Exercise objective: The records below must be returned exactly, with every picture left out.
+---+
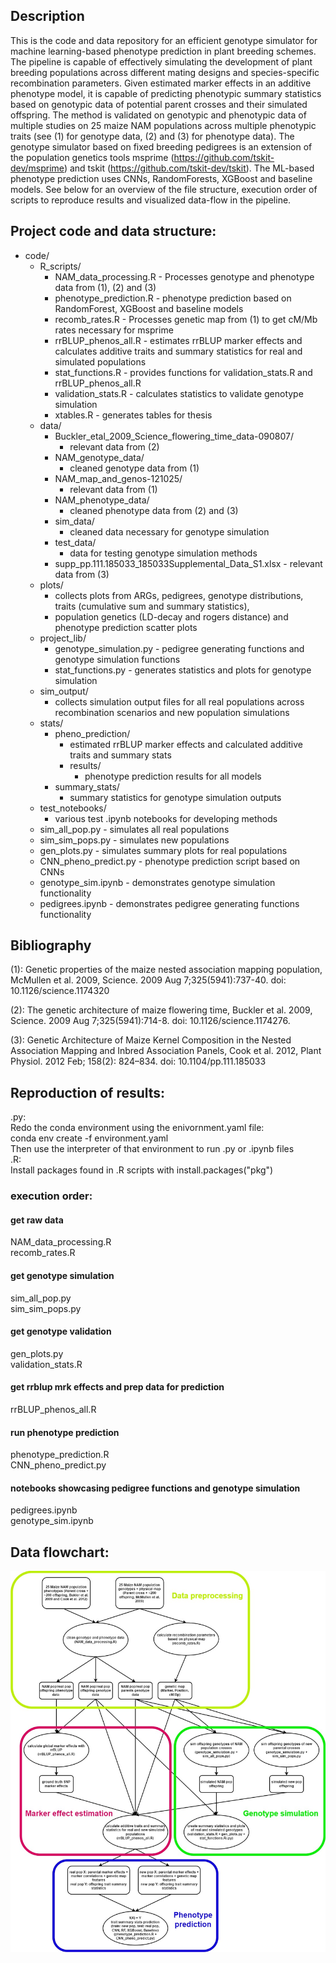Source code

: ## Description
This is the code and data repository for an efficient genotype simulator for machine learning-based phenotype prediction in plant breeding schemes.
The pipeline is capable of effectively simulating the development of plant breeding populations across different mating designs and species-specific recombination parameters.
Given estimated marker effects in an additive phenotype model, it is capable of predicting phenotypic summary statistics based on genotypic data of potential parent crosses
and their simulated offspring. The method is validated on genotypic and phenotypic data of multiple studies on 25 maize NAM populations across multiple phenotypic traits
(see (1) for genotype data, (2) and (3) for phenotype data). The genotype simulator based on fixed breeding pedigrees is an extension of the population genetics tools
msprime (https://github.com/tskit-dev/msprime) and tskit (https://github.com/tskit-dev/tskit). The ML-based phenotype prediction uses CNNs, RandomForests, XGBoost and baseline models.
See below for an overview of the file structure, execution order of scripts to reproduce results and visualized data-flow in the pipeline.



## Project code and data structure:	
- code/	  
	- R_scripts/	  
		- NAM_data_processing.R - Processes genotype and phenotype data from (1), (2) and (3)	  
		- phenotype_prediction.R - phenotype prediction based on RandomForest, XGBoost and baseline models	  
		- recomb_rates.R - Processes genetic map from (1) to get cM/Mb rates necessary for msprime	  
		- rrBLUP_phenos_all.R - estimates rrBLUP marker effects and calculates additive traits and summary statistics for real and simulated populations	  
		- stat_functions.R - provides functions for validation_stats.R and rrBLUP_phenos_all.R	  
		- validation_stats.R - calculates statistics to validate genotype simulation	  
		- xtables.R - generates tables for thesis	  
	- data/ 	  
		- Buckler_etal_2009_Science_flowering_time_data-090807/	  
			- relevant data from (2)	  
		- NAM_genotype_data/	  
			- cleaned genotype data from (1)	  
		- NAM_map_and_genos-121025/	  
			- relevant data from (1)	  
		- NAM_phenotype_data/	  
			- cleaned phenotype data from (2) and (3)	  
		- sim_data/	  
			- cleaned data necessary for genotype simulation	  
		- test_data/	  
			- data for testing genotype simulation methods	  
		- supp_pp.111.185033_185033Supplemental_Data_S1.xlsx - relevant data from (3)	  
	- plots/	  
		- collects plots from ARGs, pedigrees, genotype distributions, traits (cumulative sum and summary statistics), 	  
		- population genetics (LD-decay and rogers distance) and phenotype prediction scatter plots	  
	- project_lib/	  
		- genotype_simulation.py - pedigree generating functions and genotype simulation functions	  
		- stat_functions.py - generates statistics and plots for genotype simulation	  
	- sim_output/	  
		- collects simulation output files for all real populations across recombination scenarios and new population simulations	  
	- stats/	  
		- pheno_prediction/	  
			- estimated rrBLUP marker effects and calculated additive traits and summary stats	  
			- results/	  
				- phenotype prediction results for all models	  
		- summary_stats/	  
			- summary statistics for genotype simulation outputs	  
	- test_notebooks/	  
		- various test .ipynb notebooks for developing methods	  
	- sim_all_pop.py - simulates all real populations	  
	- sim_sim_pops.py - simulates new populations	  
	- gen_plots.py - simulates summary plots for real populations	  
	- CNN_pheno_predict.py - phenotype prediction script based on CNNs	  
	- genotype_sim.ipynb - demonstrates genotype simulation functionality	  
	- pedigrees.ipynb - demonstrates pedigree generating functions functionality	  

## Bibliography
(1): Genetic properties of the maize nested association mapping population,
McMullen et al. 2009, Science. 2009 Aug 7;325(5941):737-40. doi: 10.1126/science.1174320

(2): The genetic architecture of maize flowering time, Buckler et al. 2009, 
Science. 2009 Aug 7;325(5941):714-8. doi: 10.1126/science.1174276.

(3): Genetic Architecture of Maize Kernel Composition in the Nested Association Mapping and Inbred Association Panels,
Cook et al. 2012, Plant Physiol. 2012 Feb; 158(2): 824–834. doi: 10.1104/pp.111.185033

## Reproduction of results:
.py:  
Redo the conda environment using the enivornment.yaml file:  
conda env create -f environment.yaml  
Then use the interpreter of that environment to run .py or .ipynb files  
.R:  
Install packages found in .R scripts with install.packages("pkg")  

### execution order:
#### get raw data 
NAM_data_processing.R  
recomb_rates.R
#### get genotype simulation
sim_all_pop.py  
sim_sim_pops.py
#### get genotype validation
gen_plots.py  
validation_stats.R 
#### get rrblup mrk effects and prep data for prediction
rrBLUP_phenos_all.R
#### run phenotype prediction
phenotype_prediction.R  
CNN_pheno_predict.py
#### notebooks showcasing pedigree functions and genotype simulation
pedigrees.ipynb  
genotype_sim.ipynb

## Data flowchart:
![alt text](https://github.com/Phlup/Masterarbeit/blob/main/sim_predict_pipeline.jpg?raw=true)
+---+
Your solution:
Source code

: ## Description
This is the code and data repository for an efficient genotype simulator for machine learning-based phenotype prediction in plant breeding schemes.
The pipeline is capable of effectively simulating the development of plant breeding populations across different mating designs and species-specific recombination parameters.
Given estimated marker effects in an additive phenotype model, it is capable of predicting phenotypic summary statistics based on genotypic data of potential parent crosses
and their simulated offspring. The method is validated on genotypic and phenotypic data of multiple studies on 25 maize NAM populations across multiple phenotypic traits
(see (1) for genotype data, (2) and (3) for phenotype data). The genotype simulator based on fixed breeding pedigrees is an extension of the population genetics tools
msprime (https://github.com/tskit-dev/msprime) and tskit (https://github.com/tskit-dev/tskit). The ML-based phenotype prediction uses CNNs, RandomForests, XGBoost and baseline models.
See below for an overview of the file structure, execution order of scripts to reproduce results and visualized data-flow in the pipeline.



## Project code and data structure:	
- code/	  
	- R_scripts/	  
		- NAM_data_processing.R - Processes genotype and phenotype data from (1), (2) and (3)	  
		- phenotype_prediction.R - phenotype prediction based on RandomForest, XGBoost and baseline models	  
		- recomb_rates.R - Processes genetic map from (1) to get cM/Mb rates necessary for msprime	  
		- rrBLUP_phenos_all.R - estimates rrBLUP marker effects and calculates additive traits and summary statistics for real and simulated populations	  
		- stat_functions.R - provides functions for validation_stats.R and rrBLUP_phenos_all.R	  
		- validation_stats.R - calculates statistics to validate genotype simulation	  
		- xtables.R - generates tables for thesis	  
	- data/ 	  
		- Buckler_etal_2009_Science_flowering_time_data-090807/	  
			- relevant data from (2)	  
		- NAM_genotype_data/	  
			- cleaned genotype data from (1)	  
		- NAM_map_and_genos-121025/	  
			- relevant data from (1)	  
		- NAM_phenotype_data/	  
			- cleaned phenotype data from (2) and (3)	  
		- sim_data/	  
			- cleaned data necessary for genotype simulation	  
		- test_data/	  
			- data for testing genotype simulation methods	  
		- supp_pp.111.185033_185033Supplemental_Data_S1.xlsx - relevant data from (3)	  
	- plots/	  
		- collects plots from ARGs, pedigrees, genotype distributions, traits (cumulative sum and summary statistics), 	  
		- population genetics (LD-decay and rogers distance) and phenotype prediction scatter plots	  
	- project_lib/	  
		- genotype_simulation.py - pedigree generating functions and genotype simulation functions	  
		- stat_functions.py - generates statistics and plots for genotype simulation	  
	- sim_output/	  
		- collects simulation output files for all real populations across recombination scenarios and new population simulations	  
	- stats/	  
		- pheno_prediction/	  
			- estimated rrBLUP marker effects and calculated additive traits and summary stats	  
			- results/	  
				- phenotype prediction results for all models	  
		- summary_stats/	  
			- summary statistics for genotype simulation outputs	  
	- test_notebooks/	  
		- various test .ipynb notebooks for developing methods	  
	- sim_all_pop.py - simulates all real populations	  
	- sim_sim_pops.py - simulates new populations	  
	- gen_plots.py - simulates summary plots for real populations	  
	- CNN_pheno_predict.py - phenotype prediction script based on CNNs	  
	- genotype_sim.ipynb - demonstrates genotype simulation functionality	  
	- pedigrees.ipynb - demonstrates pedigree generating functions functionality	  

## Bibliography
(1): Genetic properties of the maize nested association mapping population,
McMullen et al. 2009, Science. 2009 Aug 7;325(5941):737-40. doi: 10.1126/science.1174320

(2): The genetic architecture of maize flowering time, Buckler et al. 2009, 
Science. 2009 Aug 7;325(5941):714-8. doi: 10.1126/science.1174276.

(3): Genetic Architecture of Maize Kernel Composition in the Nested Association Mapping and Inbred Association Panels,
Cook et al. 2012, Plant Physiol. 2012 Feb; 158(2): 824–834. doi: 10.1104/pp.111.185033

## Reproduction of results:
.py:  
Redo the conda environment using the enivornment.yaml file:  
conda env create -f environment.yaml  
Then use the interpreter of that environment to run .py or .ipynb files  
.R:  
Install packages found in .R scripts with install.packages("pkg")  

### execution order:
#### get raw data 
NAM_data_processing.R  
recomb_rates.R
#### get genotype simulation
sim_all_pop.py  
sim_sim_pops.py
#### get genotype validation
gen_plots.py  
validation_stats.R 
#### get rrblup mrk effects and prep data for prediction
rrBLUP_phenos_all.R
#### run phenotype prediction
phenotype_prediction.R  
CNN_pheno_predict.py
#### notebooks showcasing pedigree functions and genotype simulation
pedigrees.ipynb  
genotype_sim.ipynb

## Data flowchart:
![alt text](https://github.com/Phlup/Masterarbeit/blob/main/sim_predict_pipeline.jpg?raw=true)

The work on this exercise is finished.